PharmEasy raised $350 million in Series E (equity) round in April 2021. This was followed by a rather unusual and audacious step to raise Rs 2,280 crore [$285 million] debt from Kotak Mahindra Bank to fund Thyrocare’s acquisition in May 2021. Now a couple of years later, the founders’ reluctance to dilute equity has backfired as the company is looking to pay off its debt with a rights issue and at a much lower valuation. All to prevent the firm from slipping away completely from their hands, even as their own stake becomes almost inconsequential in the larger scheme of things.

In a similar vein, Byju’s took a $1.2 billion term loan B for a tenure of five years with a yield to maturity (YTM) of 6.78% in November 2021. Byju’s is currently locked in a legal tussle over alleged debt default.

It is natural for the startup ecosystem, especially after these two high-profile incidents, to steer away from collateral-based or term loans for capital. However, sentiment was not the same a couple of years ago. Also, term loans were available to startups at a relatively cheaper coupon rate during the 2021-22 period.

“At that time, going the debt route instead of equity seemed [like] a wise move for many as equity capital was available in abundance,” said the unicorn founder. One might add, not just in abundance, but with a generous jump in valuations with each round. Far higher than the rate of interest on debt, or so the founders thought.

“A lot of our portfolio companies [in growth stage] approached us for advice on whether they should raise term loans or not. The answer was not at all because their bottomline was in the red,” he added.

term loan

Conceptually, term loans are not a bad thing. Such loans help startups fund acquisitions and plug working capital requirements. But there is a catch: doing so without a clear sight of a cash inflow in the coming months could deal a severe blow.
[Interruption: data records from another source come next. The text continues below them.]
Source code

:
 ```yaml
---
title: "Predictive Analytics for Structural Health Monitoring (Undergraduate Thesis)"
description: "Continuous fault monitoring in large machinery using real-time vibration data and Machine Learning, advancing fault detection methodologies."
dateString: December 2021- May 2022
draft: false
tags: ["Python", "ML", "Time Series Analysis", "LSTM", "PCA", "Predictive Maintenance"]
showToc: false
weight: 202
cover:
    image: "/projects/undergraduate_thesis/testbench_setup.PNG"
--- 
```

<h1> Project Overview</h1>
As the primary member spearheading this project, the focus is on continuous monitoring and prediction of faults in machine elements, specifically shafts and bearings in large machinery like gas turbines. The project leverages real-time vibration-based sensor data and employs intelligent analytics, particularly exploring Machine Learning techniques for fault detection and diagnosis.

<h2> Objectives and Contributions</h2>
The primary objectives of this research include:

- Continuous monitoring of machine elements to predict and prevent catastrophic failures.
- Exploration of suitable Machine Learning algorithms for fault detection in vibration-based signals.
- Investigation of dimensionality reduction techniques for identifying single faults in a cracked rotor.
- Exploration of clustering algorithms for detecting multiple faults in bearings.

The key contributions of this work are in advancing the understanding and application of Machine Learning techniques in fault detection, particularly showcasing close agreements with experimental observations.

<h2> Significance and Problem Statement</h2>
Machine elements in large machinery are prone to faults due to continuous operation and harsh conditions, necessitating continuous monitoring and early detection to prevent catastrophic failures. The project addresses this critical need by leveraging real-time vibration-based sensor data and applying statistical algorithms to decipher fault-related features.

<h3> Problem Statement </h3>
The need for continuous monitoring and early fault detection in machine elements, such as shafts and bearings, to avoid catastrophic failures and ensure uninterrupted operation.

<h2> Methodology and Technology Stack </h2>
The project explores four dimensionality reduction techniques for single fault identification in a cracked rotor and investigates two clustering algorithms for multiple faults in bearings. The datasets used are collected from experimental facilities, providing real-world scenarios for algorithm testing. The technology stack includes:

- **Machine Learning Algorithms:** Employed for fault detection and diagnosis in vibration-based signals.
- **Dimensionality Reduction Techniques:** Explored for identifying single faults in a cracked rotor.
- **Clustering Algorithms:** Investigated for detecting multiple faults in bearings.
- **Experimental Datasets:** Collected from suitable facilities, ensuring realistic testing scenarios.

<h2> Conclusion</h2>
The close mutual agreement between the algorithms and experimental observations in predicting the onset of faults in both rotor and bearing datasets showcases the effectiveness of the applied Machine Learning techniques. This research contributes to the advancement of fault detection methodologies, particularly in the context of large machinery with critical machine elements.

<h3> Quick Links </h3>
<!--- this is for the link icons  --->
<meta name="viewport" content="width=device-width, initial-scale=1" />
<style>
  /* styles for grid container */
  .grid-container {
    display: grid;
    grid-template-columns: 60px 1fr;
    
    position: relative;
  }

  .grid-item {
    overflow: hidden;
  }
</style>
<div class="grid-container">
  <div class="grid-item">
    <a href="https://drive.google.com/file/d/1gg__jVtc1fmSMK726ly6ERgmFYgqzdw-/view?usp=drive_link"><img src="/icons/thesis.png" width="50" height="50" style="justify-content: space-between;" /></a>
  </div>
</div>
Ashish Fafadia, CFO of early-stage VC firm Blume Ventures, says the ideal usage of debt capital is for the working capital, which is money deployed towards ensuring operations run uninterrupted. “I do feel that the startups do best when they use debt meaningfully… Anything beyond that definitely creates a bit of a challenge,” he said.

term loan

Abhay Pandey, partner at growth-stage venture capital firm A91 Partners, suggests a cautious approach.

“Borrowing money against your equity as collateral is a very risky strategy. I think most founders will not do it and most boards will not recommend it,” he told Entrackr.

Pandey further said that startups thought that their equity value was inflated but they didn’t realize it while lenders took collateral and thought that they were very secure.

“Both [startups and lenders] were wrong. Companies were also wrong to borrow large loans for acquisitions because they thought we can buy something and then I get valued more because I’m buying something with cheaper valuations,” he added.

When asked whether companies which raised collateral loans by pledging their shares will get a valuation correction?

Pandey said, “It is case by case, but if you have raised a lot of debt based on some last term valuation and you have to repay that debt by raising equity or some cash flows. It could be very hard.”

Quite simply, the fixed nature of debt, and it’s coming at a very low cost (till recently), seduces many founders into complacency, thinking that if push comes to shove, they can always raise fresh equity to repay. However, as most have discovered, if the market sours so far that easy debt is not available, then equity valuations can never survive such a market too.

Debt, if at all, should perhaps be taken from the equity holders only, in the hope that they will get more flexibility and forbearance in case of a temporary glitch. Otherwise, it is best avoided unless you have the cash flows for it. A short term bridge round of debt while expected equity inflows came through the paperwork was the preferred route till a few years back. It would be safe to say that in this case, the ‘traditional’ way makes more sense.